--- Try it ---
Report each line of the listing below that holds "hspace".

--- Data provided ---
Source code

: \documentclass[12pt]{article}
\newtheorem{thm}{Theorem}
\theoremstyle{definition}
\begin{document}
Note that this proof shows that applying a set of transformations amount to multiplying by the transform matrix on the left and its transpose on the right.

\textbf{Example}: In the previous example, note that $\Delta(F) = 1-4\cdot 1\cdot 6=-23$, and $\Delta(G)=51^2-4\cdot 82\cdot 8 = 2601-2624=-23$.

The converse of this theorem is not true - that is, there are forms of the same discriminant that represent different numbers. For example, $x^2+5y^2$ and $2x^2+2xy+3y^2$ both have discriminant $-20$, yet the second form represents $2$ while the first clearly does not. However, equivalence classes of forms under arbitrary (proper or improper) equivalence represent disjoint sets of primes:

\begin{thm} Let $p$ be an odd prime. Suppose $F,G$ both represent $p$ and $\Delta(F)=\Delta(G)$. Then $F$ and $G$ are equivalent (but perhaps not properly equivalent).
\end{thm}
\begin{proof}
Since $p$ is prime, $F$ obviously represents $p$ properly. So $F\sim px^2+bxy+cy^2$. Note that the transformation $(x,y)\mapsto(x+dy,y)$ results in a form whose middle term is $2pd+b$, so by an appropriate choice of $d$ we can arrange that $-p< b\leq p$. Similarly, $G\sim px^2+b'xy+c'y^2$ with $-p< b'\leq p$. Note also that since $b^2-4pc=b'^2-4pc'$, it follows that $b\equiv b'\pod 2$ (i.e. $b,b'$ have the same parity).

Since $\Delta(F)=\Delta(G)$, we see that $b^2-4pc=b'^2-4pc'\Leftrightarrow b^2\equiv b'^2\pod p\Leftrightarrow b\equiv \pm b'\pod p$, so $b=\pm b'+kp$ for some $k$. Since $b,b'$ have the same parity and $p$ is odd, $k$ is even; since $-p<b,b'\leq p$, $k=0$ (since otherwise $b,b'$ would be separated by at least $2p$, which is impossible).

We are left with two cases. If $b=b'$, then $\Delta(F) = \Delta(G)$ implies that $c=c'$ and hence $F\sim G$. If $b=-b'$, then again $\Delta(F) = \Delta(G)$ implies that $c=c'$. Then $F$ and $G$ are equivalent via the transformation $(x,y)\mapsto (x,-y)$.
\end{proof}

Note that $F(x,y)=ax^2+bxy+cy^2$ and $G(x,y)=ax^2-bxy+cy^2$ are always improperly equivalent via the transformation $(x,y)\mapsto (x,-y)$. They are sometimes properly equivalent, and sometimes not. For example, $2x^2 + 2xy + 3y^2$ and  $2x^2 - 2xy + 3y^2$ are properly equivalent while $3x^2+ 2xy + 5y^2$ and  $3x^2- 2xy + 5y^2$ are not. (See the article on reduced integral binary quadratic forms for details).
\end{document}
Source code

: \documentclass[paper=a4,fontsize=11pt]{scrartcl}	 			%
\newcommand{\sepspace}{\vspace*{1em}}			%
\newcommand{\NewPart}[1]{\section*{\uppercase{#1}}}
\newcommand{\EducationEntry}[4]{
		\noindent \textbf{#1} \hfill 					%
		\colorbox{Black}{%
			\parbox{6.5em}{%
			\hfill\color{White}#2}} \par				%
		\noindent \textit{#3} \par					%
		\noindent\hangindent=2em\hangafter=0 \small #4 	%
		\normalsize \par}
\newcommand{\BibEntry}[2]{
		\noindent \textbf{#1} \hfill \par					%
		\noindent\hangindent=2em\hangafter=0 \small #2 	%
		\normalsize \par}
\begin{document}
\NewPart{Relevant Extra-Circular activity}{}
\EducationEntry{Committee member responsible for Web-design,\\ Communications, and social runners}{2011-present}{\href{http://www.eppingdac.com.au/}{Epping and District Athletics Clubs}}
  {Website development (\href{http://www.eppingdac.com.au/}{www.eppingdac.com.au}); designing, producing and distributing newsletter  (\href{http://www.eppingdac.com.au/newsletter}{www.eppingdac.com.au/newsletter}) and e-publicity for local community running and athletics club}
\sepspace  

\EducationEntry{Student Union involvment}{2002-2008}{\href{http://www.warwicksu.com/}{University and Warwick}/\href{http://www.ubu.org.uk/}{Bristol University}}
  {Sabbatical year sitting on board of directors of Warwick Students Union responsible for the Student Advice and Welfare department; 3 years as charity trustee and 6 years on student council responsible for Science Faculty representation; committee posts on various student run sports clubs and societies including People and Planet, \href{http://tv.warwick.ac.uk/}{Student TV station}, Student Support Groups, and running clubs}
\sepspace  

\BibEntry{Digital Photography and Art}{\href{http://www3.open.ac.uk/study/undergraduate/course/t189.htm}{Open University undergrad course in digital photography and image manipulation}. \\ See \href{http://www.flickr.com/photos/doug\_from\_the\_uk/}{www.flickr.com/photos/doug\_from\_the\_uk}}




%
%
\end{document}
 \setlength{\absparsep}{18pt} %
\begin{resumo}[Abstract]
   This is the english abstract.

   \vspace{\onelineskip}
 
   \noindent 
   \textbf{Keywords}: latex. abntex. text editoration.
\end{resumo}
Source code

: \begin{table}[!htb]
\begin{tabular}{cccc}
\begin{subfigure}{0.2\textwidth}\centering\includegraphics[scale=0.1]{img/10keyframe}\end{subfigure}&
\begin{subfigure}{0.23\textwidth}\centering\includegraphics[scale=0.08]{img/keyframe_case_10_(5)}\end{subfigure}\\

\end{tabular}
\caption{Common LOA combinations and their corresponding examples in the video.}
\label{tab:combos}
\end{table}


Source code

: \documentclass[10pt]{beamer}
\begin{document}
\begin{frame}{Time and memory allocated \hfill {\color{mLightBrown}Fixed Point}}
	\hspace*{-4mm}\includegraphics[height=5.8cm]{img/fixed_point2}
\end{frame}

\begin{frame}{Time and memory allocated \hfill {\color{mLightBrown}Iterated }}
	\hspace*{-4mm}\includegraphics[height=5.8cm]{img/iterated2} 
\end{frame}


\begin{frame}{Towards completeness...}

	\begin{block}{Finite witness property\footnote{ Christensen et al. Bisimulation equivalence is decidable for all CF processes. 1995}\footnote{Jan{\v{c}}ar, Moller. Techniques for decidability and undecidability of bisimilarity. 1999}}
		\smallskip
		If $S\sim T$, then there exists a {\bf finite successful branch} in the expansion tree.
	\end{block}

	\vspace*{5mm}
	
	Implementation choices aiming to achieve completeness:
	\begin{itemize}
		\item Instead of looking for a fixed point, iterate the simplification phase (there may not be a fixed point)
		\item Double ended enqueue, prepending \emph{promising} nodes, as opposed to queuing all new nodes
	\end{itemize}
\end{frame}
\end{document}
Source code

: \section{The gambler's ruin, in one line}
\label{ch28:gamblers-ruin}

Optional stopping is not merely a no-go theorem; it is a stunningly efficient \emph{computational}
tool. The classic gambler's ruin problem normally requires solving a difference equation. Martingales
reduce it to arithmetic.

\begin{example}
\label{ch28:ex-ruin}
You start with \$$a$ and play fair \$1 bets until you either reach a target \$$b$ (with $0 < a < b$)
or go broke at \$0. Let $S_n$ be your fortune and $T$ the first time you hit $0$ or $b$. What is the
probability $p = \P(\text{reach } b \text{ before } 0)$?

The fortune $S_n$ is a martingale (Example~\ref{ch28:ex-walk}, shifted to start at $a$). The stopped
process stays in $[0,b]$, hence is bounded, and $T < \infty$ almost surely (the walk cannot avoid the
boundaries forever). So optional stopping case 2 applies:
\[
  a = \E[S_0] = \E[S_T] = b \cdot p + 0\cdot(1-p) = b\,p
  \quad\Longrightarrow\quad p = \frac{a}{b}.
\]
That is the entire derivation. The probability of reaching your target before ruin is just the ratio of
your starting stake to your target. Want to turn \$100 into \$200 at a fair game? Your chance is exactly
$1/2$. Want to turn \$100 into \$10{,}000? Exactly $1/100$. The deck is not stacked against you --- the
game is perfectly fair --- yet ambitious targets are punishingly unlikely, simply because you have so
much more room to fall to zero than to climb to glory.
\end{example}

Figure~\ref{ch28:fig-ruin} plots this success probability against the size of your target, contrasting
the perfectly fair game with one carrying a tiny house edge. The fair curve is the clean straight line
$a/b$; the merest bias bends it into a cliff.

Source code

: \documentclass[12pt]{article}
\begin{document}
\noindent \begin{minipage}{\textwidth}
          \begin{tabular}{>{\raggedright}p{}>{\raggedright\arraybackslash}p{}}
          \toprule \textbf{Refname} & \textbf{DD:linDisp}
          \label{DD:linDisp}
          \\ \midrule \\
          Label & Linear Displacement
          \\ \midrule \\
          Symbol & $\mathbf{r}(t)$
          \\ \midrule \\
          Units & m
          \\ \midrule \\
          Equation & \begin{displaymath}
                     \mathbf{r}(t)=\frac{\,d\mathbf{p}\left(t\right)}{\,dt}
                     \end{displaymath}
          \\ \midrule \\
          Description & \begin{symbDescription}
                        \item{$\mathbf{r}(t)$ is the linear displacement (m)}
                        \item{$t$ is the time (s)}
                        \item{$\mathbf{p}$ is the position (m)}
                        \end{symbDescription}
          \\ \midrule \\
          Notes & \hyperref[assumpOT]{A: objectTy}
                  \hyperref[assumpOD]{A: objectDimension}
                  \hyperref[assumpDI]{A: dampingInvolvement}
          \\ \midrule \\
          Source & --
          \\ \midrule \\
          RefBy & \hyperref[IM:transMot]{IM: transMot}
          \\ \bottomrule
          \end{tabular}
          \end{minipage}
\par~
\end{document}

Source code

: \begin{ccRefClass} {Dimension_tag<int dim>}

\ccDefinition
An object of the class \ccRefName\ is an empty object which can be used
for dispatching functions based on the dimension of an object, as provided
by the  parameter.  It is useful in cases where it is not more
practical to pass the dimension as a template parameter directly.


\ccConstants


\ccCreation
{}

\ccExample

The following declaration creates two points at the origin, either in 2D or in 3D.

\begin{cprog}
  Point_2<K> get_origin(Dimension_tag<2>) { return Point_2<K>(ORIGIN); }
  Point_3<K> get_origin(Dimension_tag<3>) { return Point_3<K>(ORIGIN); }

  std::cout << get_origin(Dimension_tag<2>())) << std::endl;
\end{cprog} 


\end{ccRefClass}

--- Exercise response ---
	\hspace*{-4mm}\includegraphics[height=5.8cm]{img/fixed_point2}
	\hspace*{-4mm}\includegraphics[height=5.8cm]{img/iterated2} 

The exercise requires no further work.